Dataset records:

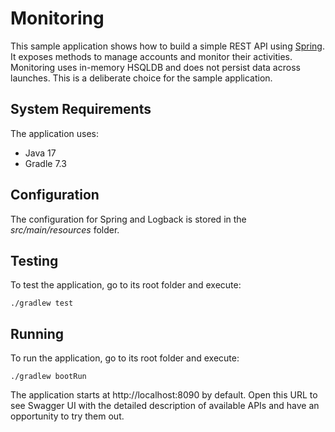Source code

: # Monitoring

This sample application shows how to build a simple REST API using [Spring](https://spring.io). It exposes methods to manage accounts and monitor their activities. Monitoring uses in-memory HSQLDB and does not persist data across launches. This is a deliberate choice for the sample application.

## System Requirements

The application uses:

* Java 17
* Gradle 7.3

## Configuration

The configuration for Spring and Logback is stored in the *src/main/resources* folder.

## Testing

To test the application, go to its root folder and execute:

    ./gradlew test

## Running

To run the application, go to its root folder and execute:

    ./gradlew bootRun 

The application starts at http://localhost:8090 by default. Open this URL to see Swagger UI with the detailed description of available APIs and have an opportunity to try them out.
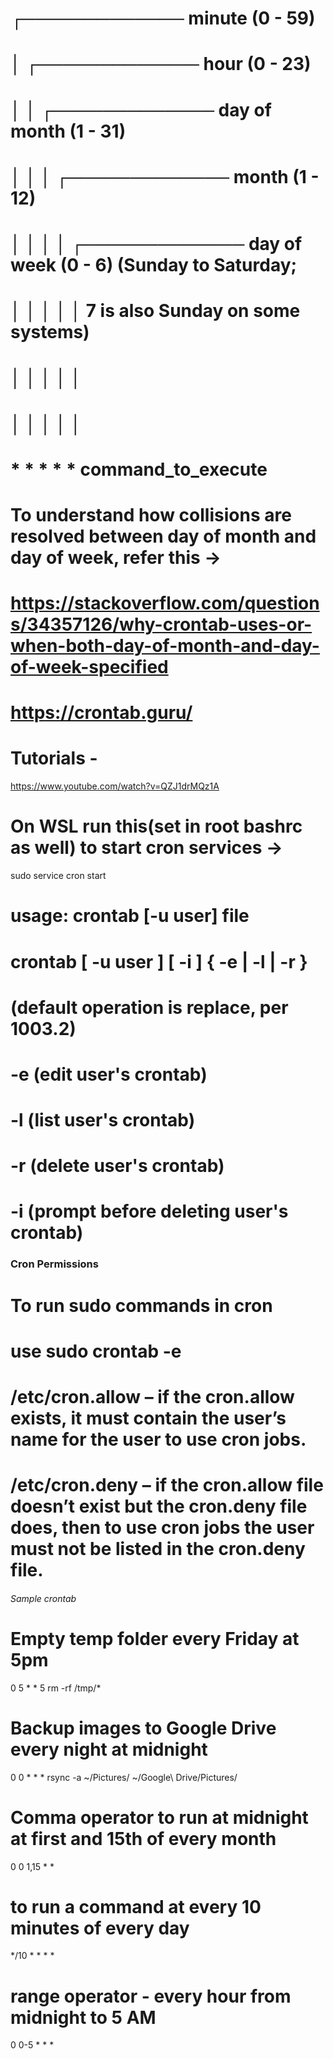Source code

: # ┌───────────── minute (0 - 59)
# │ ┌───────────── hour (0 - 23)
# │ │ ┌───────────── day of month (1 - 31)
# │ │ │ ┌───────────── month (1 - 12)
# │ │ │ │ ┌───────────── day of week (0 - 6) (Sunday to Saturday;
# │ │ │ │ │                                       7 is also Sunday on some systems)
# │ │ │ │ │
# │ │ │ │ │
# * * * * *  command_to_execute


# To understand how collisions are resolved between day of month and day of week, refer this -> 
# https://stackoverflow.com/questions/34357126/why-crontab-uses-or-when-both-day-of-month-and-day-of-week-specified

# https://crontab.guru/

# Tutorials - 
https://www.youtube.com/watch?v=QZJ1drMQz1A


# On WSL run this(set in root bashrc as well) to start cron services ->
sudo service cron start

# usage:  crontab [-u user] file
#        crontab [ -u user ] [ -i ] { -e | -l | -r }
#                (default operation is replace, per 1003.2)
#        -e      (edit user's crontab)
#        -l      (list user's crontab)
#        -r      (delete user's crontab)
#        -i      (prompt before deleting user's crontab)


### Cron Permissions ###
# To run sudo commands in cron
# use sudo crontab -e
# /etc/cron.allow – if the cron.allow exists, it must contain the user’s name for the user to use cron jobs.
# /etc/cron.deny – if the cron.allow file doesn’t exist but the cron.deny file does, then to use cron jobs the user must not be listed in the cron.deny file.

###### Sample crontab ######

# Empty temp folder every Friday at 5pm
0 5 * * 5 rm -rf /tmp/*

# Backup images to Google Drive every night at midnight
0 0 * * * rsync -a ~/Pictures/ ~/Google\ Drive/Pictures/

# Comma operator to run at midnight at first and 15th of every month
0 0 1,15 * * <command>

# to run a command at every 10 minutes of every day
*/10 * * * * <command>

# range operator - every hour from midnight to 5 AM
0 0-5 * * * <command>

What is required:
Copy out the preceding entries without a single change, leaving out the pictures.

Answer area:
Source code

: # Monitoring

This sample application shows how to build a simple REST API using [Spring](https://spring.io). It exposes methods to manage accounts and monitor their activities. Monitoring uses in-memory HSQLDB and does not persist data across launches. This is a deliberate choice for the sample application.

## System Requirements

The application uses:

* Java 17
* Gradle 7.3

## Configuration

The configuration for Spring and Logback is stored in the *src/main/resources* folder.

## Testing

To test the application, go to its root folder and execute:

    ./gradlew test

## Running

To run the application, go to its root folder and execute:

    ./gradlew bootRun 

The application starts at http://localhost:8090 by default. Open this URL to see Swagger UI with the detailed description of available APIs and have an opportunity to try them out.
Source code

: # ┌───────────── minute (0 - 59)
# │ ┌───────────── hour (0 - 23)
# │ │ ┌───────────── day of month (1 - 31)
# │ │ │ ┌───────────── month (1 - 12)
# │ │ │ │ ┌───────────── day of week (0 - 6) (Sunday to Saturday;
# │ │ │ │ │                                       7 is also Sunday on some systems)
# │ │ │ │ │
# │ │ │ │ │
# * * * * *  command_to_execute


# To understand how collisions are resolved between day of month and day of week, refer this -> 
# https://stackoverflow.com/questions/34357126/why-crontab-uses-or-when-both-day-of-month-and-day-of-week-specified

# https://crontab.guru/

# Tutorials - 
https://www.youtube.com/watch?v=QZJ1drMQz1A


# On WSL run this(set in root bashrc as well) to start cron services ->
sudo service cron start

# usage:  crontab [-u user] file
#        crontab [ -u user ] [ -i ] { -e | -l | -r }
#                (default operation is replace, per 1003.2)
#        -e      (edit user's crontab)
#        -l      (list user's crontab)
#        -r      (delete user's crontab)
#        -i      (prompt before deleting user's crontab)


### Cron Permissions ###
# To run sudo commands in cron
# use sudo crontab -e
# /etc/cron.allow – if the cron.allow exists, it must contain the user’s name for the user to use cron jobs.
# /etc/cron.deny – if the cron.allow file doesn’t exist but the cron.deny file does, then to use cron jobs the user must not be listed in the cron.deny file.

###### Sample crontab ######

# Empty temp folder every Friday at 5pm
0 5 * * 5 rm -rf /tmp/*

# Backup images to Google Drive every night at midnight
0 0 * * * rsync -a ~/Pictures/ ~/Google\ Drive/Pictures/

# Comma operator to run at midnight at first and 15th of every month
0 0 1,15 * * <command>

# to run a command at every 10 minutes of every day
*/10 * * * * <command>

# range operator - every hour from midnight to 5 AM
0 0-5 * * * <command>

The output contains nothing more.